(Data extracted from a collection)
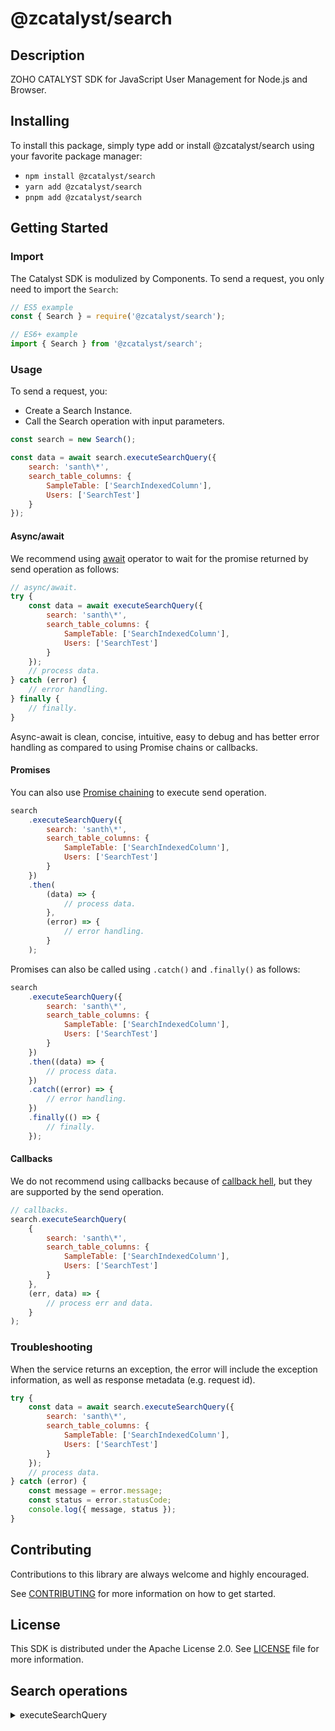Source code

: # @zcatalyst/search

## Description

ZOHO CATALYST SDK for JavaScript User Management for Node.js and Browser.

<p></p>

## Installing

To install this package, simply type add or install @zcatalyst/search
using your favorite package manager:

- `npm install @zcatalyst/search`
- `yarn add @zcatalyst/search`
- `pnpm add @zcatalyst/search`

## Getting Started

### Import

The Catalyst SDK is modulized by Components.
To send a request, you only need to import the `Search`:

```js
// ES5 example
const { Search } = require('@zcatalyst/search');
```

```ts
// ES6+ example
import { Search } from '@zcatalyst/search';
```

### Usage

To send a request, you:

- Create a Search Instance.
- Call the Search operation with input parameters.

```js
const search = new Search();

const data = await search.executeSearchQuery({
	search: 'santh\*',
	search_table_columns: {
		SampleTable: ['SearchIndexedColumn'],
		Users: ['SearchTest']
	}
});
```

#### Async/await

We recommend using [await](https://developer.mozilla.org/en-US/docs/Web/JavaScript/Reference/Operators/await)
operator to wait for the promise returned by send operation as follows:

```js
// async/await.
try {
	const data = await executeSearchQuery({
		search: 'santh\*',
		search_table_columns: {
			SampleTable: ['SearchIndexedColumn'],
			Users: ['SearchTest']
		}
	});
	// process data.
} catch (error) {
	// error handling.
} finally {
	// finally.
}
```

Async-await is clean, concise, intuitive, easy to debug and has better error handling
as compared to using Promise chains or callbacks.

#### Promises

You can also use [Promise chaining](https://developer.mozilla.org/en-US/docs/Web/JavaScript/Guide/Using_promises#chaining)
to execute send operation.

```js
search
	.executeSearchQuery({
		search: 'santh\*',
		search_table_columns: {
			SampleTable: ['SearchIndexedColumn'],
			Users: ['SearchTest']
		}
	})
	.then(
		(data) => {
			// process data.
		},
		(error) => {
			// error handling.
		}
	);
```

Promises can also be called using `.catch()` and `.finally()` as follows:

```js
search
	.executeSearchQuery({
		search: 'santh\*',
		search_table_columns: {
			SampleTable: ['SearchIndexedColumn'],
			Users: ['SearchTest']
		}
	})
	.then((data) => {
		// process data.
	})
	.catch((error) => {
		// error handling.
	})
	.finally(() => {
		// finally.
	});
```

#### Callbacks

We do not recommend using callbacks because of [callback hell](http://callbackhell.com/),
but they are supported by the send operation.

```js
// callbacks.
search.executeSearchQuery(
	{
		search: 'santh\*',
		search_table_columns: {
			SampleTable: ['SearchIndexedColumn'],
			Users: ['SearchTest']
		}
	},
	(err, data) => {
		// process err and data.
	}
);
```

### Troubleshooting

When the service returns an exception, the error will include the exception information,
as well as response metadata (e.g. request id).

```js
try {
	const data = await search.executeSearchQuery({
		search: 'santh\*',
		search_table_columns: {
			SampleTable: ['SearchIndexedColumn'],
			Users: ['SearchTest']
		}
	});
	// process data.
} catch (error) {
	const message = error.message;
	const status = error.statusCode;
	console.log({ message, status });
}
```

## Contributing

Contributions to this library are always welcome and highly encouraged.

See [CONTRIBUTING](../../CONTRIBUTING.md) for more information on how to get started.

## License

This SDK is distributed under the Apache License 2.0. See [LICENSE](../../LICENCE) file for more information.

## Search operations

<details>
<summary>
executeSearchQuery
</summary>

<!-- [SDK Samples](https://docs.catalyst.zoho.com/en/sdk/nodejs/v2/cloud-scale/file-store/retrieve-folder-details/)[API References]() -->

</details>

What you need to do:
The expected result is a copy of each line in the records where "recommend" appears.

Result of this exercise:
We recommend using [await](https://developer.mozilla.org/en-US/docs/Web/JavaScript/Reference/Operators/await)
We do not recommend using callbacks because of [callback hell](http://callbackhell.com/),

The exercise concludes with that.